* [Assignment]: From the line with "Here is a step-by-step" to the final line of the records, reproduce every line exactly and only those lines.

* [Extracted data]:
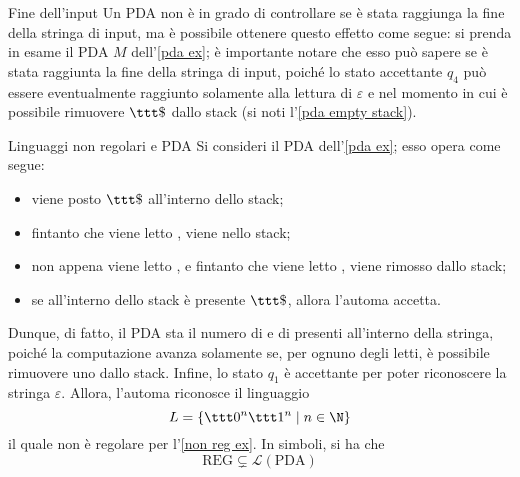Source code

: \documentclass[a4paper, 12pt]{report}
\begin{document}
    \begin{framedobs}{Fine dell'input}
        Un PDA non è in grado di controllare se è stata raggiunga la fine della stringa di input, ma è possibile ottenere questo effetto come segue: si prenda in esame il PDA $M$ dell'\cref{pda ex}; è importante notare che esso può sapere se è stata raggiunta la fine della stringa di input, poiché lo stato accettante $q_4$ può essere eventualmente raggiunto solamente alla lettura di $\varepsilon$ e nel momento in cui è possibile rimuovere $\ttt \$$ dallo stack (si noti l'\cref{pda empty stack}).
    \end{framedobs}

    \begin{framedobs}{Linguaggi non regolari e PDA}
        Si consideri il PDA dell'\cref{pda ex}; esso opera come segue:

        \begin{itemize}
            \item viene posto $\ttt \$$ all'interno dello stack;
            \item fintanto che viene letto , viene   nello stack;
            \item non appena viene letto , e fintanto che viene letto , viene rimosso  dallo stack;
            \item se all'interno dello stack è presente $\ttt \$$, allora l'automa accetta.
        \end{itemize}

        Dunque, di fatto, il PDA sta  il numero di  e di  presenti all'interno della stringa, poiché la computazione avanza solamente se, per ognuno degli  letti, è possibile rimuovere uno  dallo stack. Infine, lo stato $q_1$ è accettante per poter riconoscere la stringa $\varepsilon$. Allora, l'automa riconosce il linguaggio $$L = \{\ttt 0 ^n \ttt 1 ^n \mid n \in \N\}$$ il quale non è regolare per l'\cref{non reg ex}. In simboli, si ha che $$\mathrm{REG} \subsetneq \mathcal{L}(\mathrm{PDA})$$
    \end{framedobs}
\end{document}
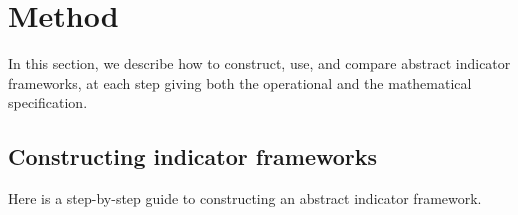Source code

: \documentclass{article}
\theoremstyle{definition}
\newcommand{\redout}[1]{{\color{red}#1}}
\begin{document}


\section{Method}
In this section, we describe how to construct, use, and compare abstract indicator frameworks, at each step giving both the operational and the mathematical specification.

\subsection{Constructing indicator frameworks}
Here is a step-by-step guide to constructing an abstract indicator framework.
\end{document}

* [Reply to the task]:
Here is a step-by-step guide to constructing an abstract indicator framework.
\end{document}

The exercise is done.